EXERCISE INSTRUCTIONS:
Among the entries that follow, find every line with the word "vertbar" and copy it.

MATERIAL FOR THE TASK:
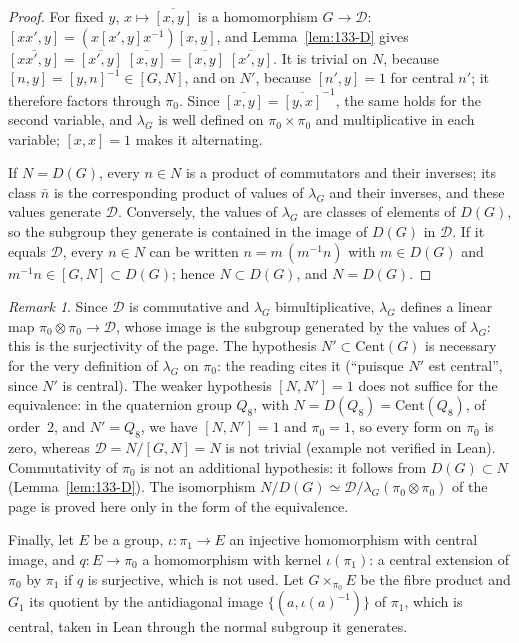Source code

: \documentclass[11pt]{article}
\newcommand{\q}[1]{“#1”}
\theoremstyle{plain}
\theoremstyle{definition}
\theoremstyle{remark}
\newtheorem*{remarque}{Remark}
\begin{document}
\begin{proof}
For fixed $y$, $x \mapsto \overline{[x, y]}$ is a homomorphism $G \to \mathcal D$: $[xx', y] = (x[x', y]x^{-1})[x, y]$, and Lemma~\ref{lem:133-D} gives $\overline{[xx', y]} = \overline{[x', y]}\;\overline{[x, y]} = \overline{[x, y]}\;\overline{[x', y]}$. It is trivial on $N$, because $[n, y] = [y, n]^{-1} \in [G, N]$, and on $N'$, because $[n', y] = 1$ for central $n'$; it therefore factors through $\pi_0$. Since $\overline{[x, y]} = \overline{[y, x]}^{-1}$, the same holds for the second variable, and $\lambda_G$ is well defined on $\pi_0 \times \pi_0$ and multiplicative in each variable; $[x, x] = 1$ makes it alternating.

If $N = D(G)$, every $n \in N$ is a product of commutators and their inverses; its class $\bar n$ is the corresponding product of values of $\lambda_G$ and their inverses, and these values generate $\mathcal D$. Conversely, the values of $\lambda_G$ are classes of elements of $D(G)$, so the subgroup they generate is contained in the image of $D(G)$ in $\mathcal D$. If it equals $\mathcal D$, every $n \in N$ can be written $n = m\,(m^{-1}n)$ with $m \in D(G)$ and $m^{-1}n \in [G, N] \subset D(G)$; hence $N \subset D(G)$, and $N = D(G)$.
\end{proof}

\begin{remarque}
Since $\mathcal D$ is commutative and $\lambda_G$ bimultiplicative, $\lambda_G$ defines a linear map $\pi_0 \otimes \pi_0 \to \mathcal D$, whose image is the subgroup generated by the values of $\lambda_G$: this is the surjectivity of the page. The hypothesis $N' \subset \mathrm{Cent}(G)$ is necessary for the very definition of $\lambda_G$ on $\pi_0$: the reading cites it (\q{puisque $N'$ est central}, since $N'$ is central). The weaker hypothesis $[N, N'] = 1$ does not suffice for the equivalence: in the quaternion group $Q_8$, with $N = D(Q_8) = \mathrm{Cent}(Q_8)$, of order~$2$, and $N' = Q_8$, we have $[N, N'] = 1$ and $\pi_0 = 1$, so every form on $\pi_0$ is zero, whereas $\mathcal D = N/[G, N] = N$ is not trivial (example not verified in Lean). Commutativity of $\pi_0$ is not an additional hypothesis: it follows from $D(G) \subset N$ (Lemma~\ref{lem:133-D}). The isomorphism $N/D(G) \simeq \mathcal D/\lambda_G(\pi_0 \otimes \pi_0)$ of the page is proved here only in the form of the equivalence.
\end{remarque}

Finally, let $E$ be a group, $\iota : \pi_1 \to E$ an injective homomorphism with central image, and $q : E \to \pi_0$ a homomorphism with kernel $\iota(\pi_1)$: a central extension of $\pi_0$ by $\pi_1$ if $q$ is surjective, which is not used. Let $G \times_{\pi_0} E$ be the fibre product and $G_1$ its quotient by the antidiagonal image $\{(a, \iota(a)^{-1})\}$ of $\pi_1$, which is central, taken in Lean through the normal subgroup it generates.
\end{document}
* * *
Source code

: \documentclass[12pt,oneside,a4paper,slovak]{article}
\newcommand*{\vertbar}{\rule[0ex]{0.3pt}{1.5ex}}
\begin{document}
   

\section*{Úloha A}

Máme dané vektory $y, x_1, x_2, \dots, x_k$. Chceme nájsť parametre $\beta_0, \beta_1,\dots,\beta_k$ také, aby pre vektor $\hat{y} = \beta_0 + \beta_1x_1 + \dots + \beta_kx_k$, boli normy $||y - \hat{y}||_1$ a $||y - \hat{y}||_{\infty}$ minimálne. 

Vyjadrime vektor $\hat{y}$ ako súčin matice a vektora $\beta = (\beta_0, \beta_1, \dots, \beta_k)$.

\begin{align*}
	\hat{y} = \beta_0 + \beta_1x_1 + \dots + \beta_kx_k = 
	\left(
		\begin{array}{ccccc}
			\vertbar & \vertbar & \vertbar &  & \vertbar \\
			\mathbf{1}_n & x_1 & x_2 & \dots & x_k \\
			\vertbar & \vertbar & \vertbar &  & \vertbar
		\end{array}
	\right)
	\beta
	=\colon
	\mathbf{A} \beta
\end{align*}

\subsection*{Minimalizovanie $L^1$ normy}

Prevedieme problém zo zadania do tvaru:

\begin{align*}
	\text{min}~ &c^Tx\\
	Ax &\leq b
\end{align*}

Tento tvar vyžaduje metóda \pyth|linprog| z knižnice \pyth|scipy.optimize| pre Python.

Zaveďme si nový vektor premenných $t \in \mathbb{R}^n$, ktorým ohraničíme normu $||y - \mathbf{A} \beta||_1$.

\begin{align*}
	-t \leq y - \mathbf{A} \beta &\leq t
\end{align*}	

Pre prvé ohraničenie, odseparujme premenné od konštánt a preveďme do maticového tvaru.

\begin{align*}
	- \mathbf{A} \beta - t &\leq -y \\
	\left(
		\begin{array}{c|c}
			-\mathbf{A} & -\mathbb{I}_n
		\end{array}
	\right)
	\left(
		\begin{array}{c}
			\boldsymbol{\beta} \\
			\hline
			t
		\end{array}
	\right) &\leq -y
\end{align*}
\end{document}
...
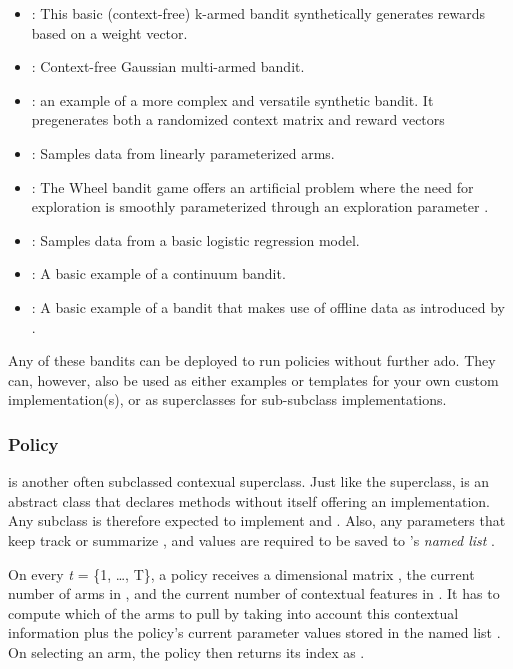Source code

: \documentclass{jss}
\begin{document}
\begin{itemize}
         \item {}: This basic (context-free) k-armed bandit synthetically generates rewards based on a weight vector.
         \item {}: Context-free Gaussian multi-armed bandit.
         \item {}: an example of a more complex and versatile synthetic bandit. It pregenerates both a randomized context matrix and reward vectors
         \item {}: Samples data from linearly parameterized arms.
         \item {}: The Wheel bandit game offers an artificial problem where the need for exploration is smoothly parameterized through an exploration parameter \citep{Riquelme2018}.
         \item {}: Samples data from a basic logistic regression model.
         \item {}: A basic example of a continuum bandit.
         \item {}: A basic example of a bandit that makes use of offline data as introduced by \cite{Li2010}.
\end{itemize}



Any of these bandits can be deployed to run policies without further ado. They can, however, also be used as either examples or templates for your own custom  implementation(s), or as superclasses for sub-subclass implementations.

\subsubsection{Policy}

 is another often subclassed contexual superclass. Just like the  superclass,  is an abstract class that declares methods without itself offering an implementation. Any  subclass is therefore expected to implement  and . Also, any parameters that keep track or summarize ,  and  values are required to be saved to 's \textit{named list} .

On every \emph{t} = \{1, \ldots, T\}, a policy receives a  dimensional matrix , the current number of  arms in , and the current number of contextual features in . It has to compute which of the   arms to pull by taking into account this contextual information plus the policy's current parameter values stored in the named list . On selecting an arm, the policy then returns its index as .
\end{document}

RESPONSE BELOW:
\newcommand*{\vertbar}{\rule[0ex]{0.3pt}{1.5ex}}
			\vertbar & \vertbar & \vertbar &  & \vertbar \\
			\vertbar & \vertbar & \vertbar &  & \vertbar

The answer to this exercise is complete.